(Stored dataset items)
»»

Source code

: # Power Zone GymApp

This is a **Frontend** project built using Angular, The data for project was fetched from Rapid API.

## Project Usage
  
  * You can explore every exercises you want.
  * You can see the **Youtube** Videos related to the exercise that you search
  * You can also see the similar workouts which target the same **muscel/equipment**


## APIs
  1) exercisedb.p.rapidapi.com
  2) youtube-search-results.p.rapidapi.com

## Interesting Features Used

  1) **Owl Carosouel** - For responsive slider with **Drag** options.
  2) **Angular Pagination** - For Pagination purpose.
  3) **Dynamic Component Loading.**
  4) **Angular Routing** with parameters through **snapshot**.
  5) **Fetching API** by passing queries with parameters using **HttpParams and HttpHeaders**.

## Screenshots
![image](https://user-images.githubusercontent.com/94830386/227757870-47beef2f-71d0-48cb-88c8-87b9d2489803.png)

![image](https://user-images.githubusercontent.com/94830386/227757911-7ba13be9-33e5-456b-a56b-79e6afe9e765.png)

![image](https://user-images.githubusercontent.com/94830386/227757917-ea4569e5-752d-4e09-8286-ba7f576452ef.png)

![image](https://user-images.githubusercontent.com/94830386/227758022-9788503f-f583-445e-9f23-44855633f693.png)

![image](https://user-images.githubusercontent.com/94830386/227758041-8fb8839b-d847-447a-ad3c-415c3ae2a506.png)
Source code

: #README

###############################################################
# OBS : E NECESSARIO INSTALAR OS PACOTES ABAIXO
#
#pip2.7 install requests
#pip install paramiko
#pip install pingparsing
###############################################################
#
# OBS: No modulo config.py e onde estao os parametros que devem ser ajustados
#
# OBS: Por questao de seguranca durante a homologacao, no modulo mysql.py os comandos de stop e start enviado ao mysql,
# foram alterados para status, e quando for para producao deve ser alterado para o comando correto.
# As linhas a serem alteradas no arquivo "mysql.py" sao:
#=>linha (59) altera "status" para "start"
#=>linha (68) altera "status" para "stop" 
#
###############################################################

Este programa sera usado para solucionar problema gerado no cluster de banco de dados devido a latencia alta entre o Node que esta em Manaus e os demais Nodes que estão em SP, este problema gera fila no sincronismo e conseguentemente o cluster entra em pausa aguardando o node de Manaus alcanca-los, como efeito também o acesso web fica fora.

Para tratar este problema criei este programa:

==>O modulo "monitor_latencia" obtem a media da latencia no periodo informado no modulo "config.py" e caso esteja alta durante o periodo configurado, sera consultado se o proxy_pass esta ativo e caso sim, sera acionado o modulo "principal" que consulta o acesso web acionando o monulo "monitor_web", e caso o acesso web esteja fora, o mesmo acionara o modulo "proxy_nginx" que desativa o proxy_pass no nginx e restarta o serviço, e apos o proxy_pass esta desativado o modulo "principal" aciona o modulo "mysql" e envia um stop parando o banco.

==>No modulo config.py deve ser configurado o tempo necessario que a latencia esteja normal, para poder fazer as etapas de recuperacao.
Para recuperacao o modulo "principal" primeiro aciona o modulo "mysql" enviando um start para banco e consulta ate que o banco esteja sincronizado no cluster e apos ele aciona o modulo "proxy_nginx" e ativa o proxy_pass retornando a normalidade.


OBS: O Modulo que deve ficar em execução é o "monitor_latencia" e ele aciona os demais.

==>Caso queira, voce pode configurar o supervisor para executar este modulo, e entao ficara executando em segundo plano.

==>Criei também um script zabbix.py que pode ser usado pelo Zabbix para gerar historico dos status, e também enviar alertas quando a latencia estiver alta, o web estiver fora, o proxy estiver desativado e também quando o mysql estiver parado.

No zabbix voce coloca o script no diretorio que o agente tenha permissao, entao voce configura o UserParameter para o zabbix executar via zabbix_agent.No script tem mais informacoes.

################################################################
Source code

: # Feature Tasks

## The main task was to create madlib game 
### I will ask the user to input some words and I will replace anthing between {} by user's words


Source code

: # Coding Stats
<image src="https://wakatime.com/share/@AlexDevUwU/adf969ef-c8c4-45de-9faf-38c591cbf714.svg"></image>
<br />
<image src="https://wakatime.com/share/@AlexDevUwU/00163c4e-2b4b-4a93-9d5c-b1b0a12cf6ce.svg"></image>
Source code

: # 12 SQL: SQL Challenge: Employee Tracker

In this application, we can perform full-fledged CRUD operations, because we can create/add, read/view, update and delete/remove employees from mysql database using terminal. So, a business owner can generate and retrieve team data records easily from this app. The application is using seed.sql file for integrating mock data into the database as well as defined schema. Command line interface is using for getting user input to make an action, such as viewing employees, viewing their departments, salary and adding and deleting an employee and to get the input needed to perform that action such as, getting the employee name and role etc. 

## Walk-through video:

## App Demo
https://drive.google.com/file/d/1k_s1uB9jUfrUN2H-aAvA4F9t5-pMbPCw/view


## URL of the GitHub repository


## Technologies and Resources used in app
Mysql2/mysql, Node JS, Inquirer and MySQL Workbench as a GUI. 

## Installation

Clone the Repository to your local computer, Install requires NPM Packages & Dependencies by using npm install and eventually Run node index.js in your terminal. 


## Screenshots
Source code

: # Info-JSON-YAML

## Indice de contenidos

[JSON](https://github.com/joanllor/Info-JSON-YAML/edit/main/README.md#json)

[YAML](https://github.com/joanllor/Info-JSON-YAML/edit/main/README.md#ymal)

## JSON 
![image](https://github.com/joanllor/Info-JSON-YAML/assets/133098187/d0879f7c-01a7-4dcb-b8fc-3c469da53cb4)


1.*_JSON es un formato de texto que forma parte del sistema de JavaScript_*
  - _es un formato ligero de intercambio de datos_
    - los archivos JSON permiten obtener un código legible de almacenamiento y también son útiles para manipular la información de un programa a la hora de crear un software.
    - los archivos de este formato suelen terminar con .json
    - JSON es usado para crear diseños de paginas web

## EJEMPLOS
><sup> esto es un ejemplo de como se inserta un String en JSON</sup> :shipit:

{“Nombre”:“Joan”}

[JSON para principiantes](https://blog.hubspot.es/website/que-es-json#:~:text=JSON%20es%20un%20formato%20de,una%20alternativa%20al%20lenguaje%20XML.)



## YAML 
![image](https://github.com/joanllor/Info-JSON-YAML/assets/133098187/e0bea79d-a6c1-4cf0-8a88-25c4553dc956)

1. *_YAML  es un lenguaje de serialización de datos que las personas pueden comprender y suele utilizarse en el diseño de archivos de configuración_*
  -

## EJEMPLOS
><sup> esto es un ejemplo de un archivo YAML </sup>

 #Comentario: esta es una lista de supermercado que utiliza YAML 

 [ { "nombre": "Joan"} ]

««

What you need to do.
Whenever the word "problema" shows up in a line of the entries, copy that line.

Problem solution.
Este programa sera usado para solucionar problema gerado no cluster de banco de dados devido a latencia alta entre o Node que esta em Manaus e os demais Nodes que estão em SP, este problema gera fila no sincronismo e conseguentemente o cluster entra em pausa aguardando o node de Manaus alcanca-los, como efeito também o acesso web fica fora.
Para tratar este problema criei este programa:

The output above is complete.